Rooted in material culture, his design philosophy is always evolving. “Simple lines mixed with rich details and fine materials are the hallmarks of my objects,” he explains. “It’s a revival of the ‘50s, ‘60s, and ‘70s avant-garde sleek styling re-interpreted with today’s furnishing trends. I believe it’s the ‘tale’ that is the aesthetic side of each object. Whether you belong to the tale or not, you still react to it.”
And it also includes a deep commitment to international design. “Design should be universal and versatile [rather] than tied to a particular culture or ethnic background. It should appeal to a wider audience and adapt to different spaces and tastes. But, designs that evoke certain cultures gain the interest and attention of certain clients and the recognition and exposure of global design. There are more sensitivities and constraints [that] a designer should consider when designing for the Middle East [when compared to] other regions – notably cultural, political or religious aspects,” he reflects.

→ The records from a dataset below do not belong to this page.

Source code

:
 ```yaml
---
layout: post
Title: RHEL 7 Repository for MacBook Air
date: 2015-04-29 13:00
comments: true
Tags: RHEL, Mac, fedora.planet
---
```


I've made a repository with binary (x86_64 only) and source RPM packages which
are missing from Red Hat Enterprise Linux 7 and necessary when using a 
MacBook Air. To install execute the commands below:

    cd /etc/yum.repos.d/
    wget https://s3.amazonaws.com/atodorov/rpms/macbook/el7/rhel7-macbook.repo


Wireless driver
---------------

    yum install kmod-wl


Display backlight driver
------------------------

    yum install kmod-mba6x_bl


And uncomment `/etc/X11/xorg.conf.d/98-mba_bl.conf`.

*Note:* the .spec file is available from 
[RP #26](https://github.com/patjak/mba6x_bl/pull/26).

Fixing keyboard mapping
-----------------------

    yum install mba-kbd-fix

‘The Nomad’, Shafar’s overwhelmingly popular – and extended – interactive public exhibition at London’s Chelsea College of Arts as part of the Shubbak festival was revealed in Dubai at d3 during Design Week 2015. Inspired by a collaboration with the American Hardwood Export Council (AHEC), “the concept brings historical architecture and the traditional material of arish (palm fronds), rethinking it into a format for the 21st Century – a ‘reappropriation’ as it were. It’ s made from my preferred material, wood (African Teak),” Shafar explains.
The result was phenomenal. “It made strangers get closer in enclosures, removed all communication barriers and opened a space for interaction and connection. It carries a social message for architecture in the UAE, exploring how old methodologies and architectural components can be re-purposed to fit our current lifestyle.”

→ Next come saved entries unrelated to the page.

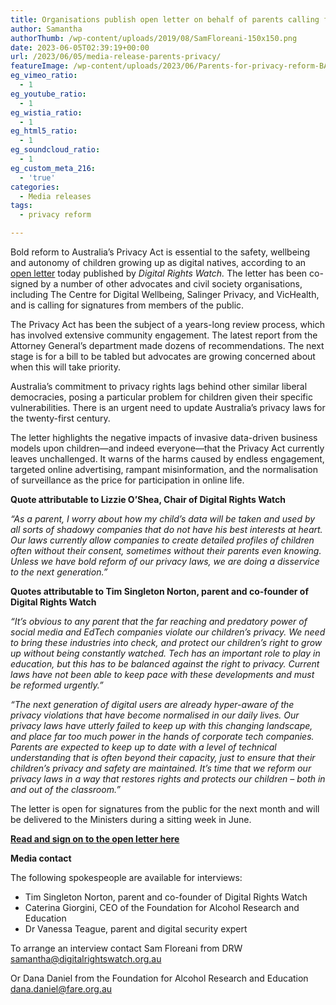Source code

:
 ```yaml
---
title: Organisations publish open letter on behalf of parents calling for bold privacy reform
author: Samantha
authorThumb: /wp-content/uploads/2019/08/SamFloreani-150x150.png
date: 2023-06-05T02:39:19+00:00
url: /2023/06/05/media-release-parents-privacy/
featureImage: /wp-content/uploads/2023/06/Parents-for-privacy-reform-BANNER.png
eg_vimeo_ratio:
  - 1
eg_youtube_ratio:
  - 1
eg_wistia_ratio:
  - 1
eg_html5_ratio:
  - 1
eg_soundcloud_ratio:
  - 1
eg_custom_meta_216:
  - 'true'
categories:
  - Media releases
tags:
  - privacy reform

---
```

Bold reform to Australia’s Privacy Act is essential to the safety, wellbeing and autonomy of children growing up as digital natives, according to an <a href="https://actionnetwork.org/petitions/parents-for-privacy-reform" target="_blank" rel="noreferrer noopener">open letter</a> today published by _Digital Rights Watch._ The letter has been co-signed by a number of other advocates and civil society organisations, including The Centre for Digital Wellbeing, Salinger Privacy, and VicHealth, and is calling for signatures from members of the public.   

The Privacy Act has been the subject of a years-long review process, which has involved extensive community engagement. The latest report from the Attorney General’s department made dozens of recommendations. The next stage is for a bill to be tabled but advocates are growing concerned about when this will take priority.

Australia’s commitment to privacy rights lags behind other similar liberal democracies, posing a particular problem for children given their specific vulnerabilities. There is an urgent need to update Australia’s privacy laws for the twenty-first century.

The letter highlights the negative impacts of invasive data-driven business models upon children—and indeed everyone—that the Privacy Act currently leaves unchallenged. It warns of the harms caused by endless engagement, targeted online advertising, rampant misinformation, and the normalisation of surveillance as the price for participation in online life.

**Quote attributable to Lizzie O’Shea, Chair of Digital Rights Watch**

_“As a parent, I worry about how my child’s data will be taken and used by all sorts of shadowy companies that do not have his best interests at heart. Our laws currently allow companies to create detailed profiles of children often without their consent, sometimes without their parents even knowing. Unless we have bold reform of our privacy laws, we are doing a disservice to the next generation.”_

**Quotes attributable to Tim Singleton Norton, parent and co-founder of Digital Rights Watch**

_“It’s obvious to any parent that the far reaching and predatory power of social media and EdTech companies violate our children’s privacy. We need to bring these industries into check, and protect our children’s right to grow up without being constantly watched. Tech has an important role to play in education, but this has to be balanced against the right to privacy. Current laws have not been able to keep pace with these developments and must be reformed urgently.”_

_“The next generation of digital users are already hyper-aware of the privacy violations that have become normalised in our daily lives. Our privacy laws have utterly failed to keep up with this changing landscape, and place far too much power in the hands of corporate tech companies. Parents are expected to keep up to date with a level of technical understanding that is often beyond their capacity, just to ensure that their children’s privacy and safety are maintained. It’s time that we reform our privacy laws in a way that restores rights and protects our children &#8211; both in and out of the classroom.”_

The letter is open for signatures from the public for the next month and will be delivered to the Ministers during a sitting week in June. 

**<span style="text-decoration: underline;"><a href="https://actionnetwork.org/petitions/parents-for-privacy-reform" target="_blank" rel="noreferrer noopener">Read and sign on to the open letter here</a></span>**

**Media contact**

The following spokespeople are available for interviews:

  * Tim Singleton Norton, parent and co-founder of Digital Rights Watch
  * Caterina Giorgini, CEO of the Foundation for Alcohol Research and Education
  * Dr Vanessa Teague, parent and digital security expert

To arrange an interview contact Sam Floreani from DRW <samantha@digitalrightswatch.org.au>

Or Dana Daniel from the Foundation for Alcohol Research and Education <dana.daniel@fare.org.au> 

But his heart is always in the UAE. “Culturally inspired yet contemporarily presented, my design approach revolves around defining some UAE design aesthetics and attributes. I think the Illusion line illustrates how Dubai can be seen in my objects. It was inspired by my love of city life: the buzz, the vibrancy, the many cultures; a tribute to my yearning for city life. The Illusion stool for me is my Dubai,” he explains.
His favourite line is The Palm, first introduced in his 2012 collection and still evolving. “It gained international recognition and has become a signature for my brand. Another line is Arabi, made using unconventional material, the egal that men in the Arab region traditionally wear on top of their head covers.”
Refreshingly, Shafar is a committed ambassador for the region’s design scene, mentoring young UAE creative entrepreneurs as part of the ADMAF/British Council initiative, The Cultural Excellence Fellowship. “My advice to aspiring designers is to think global and act global. Two things will make you stand out in the crowd: the quality of your work, and the benchmark and position you set for yourself and your brand.”
His thoughts on the future of design Dubai are bright: “Dubai is leading the fast movement in this part of the world. Internationally, the debate between technology integration in design and design materiality and the ‘making culture’ will continue and evolve, creating a new breed of hybrid design.” We can’t wait for him to lead the way.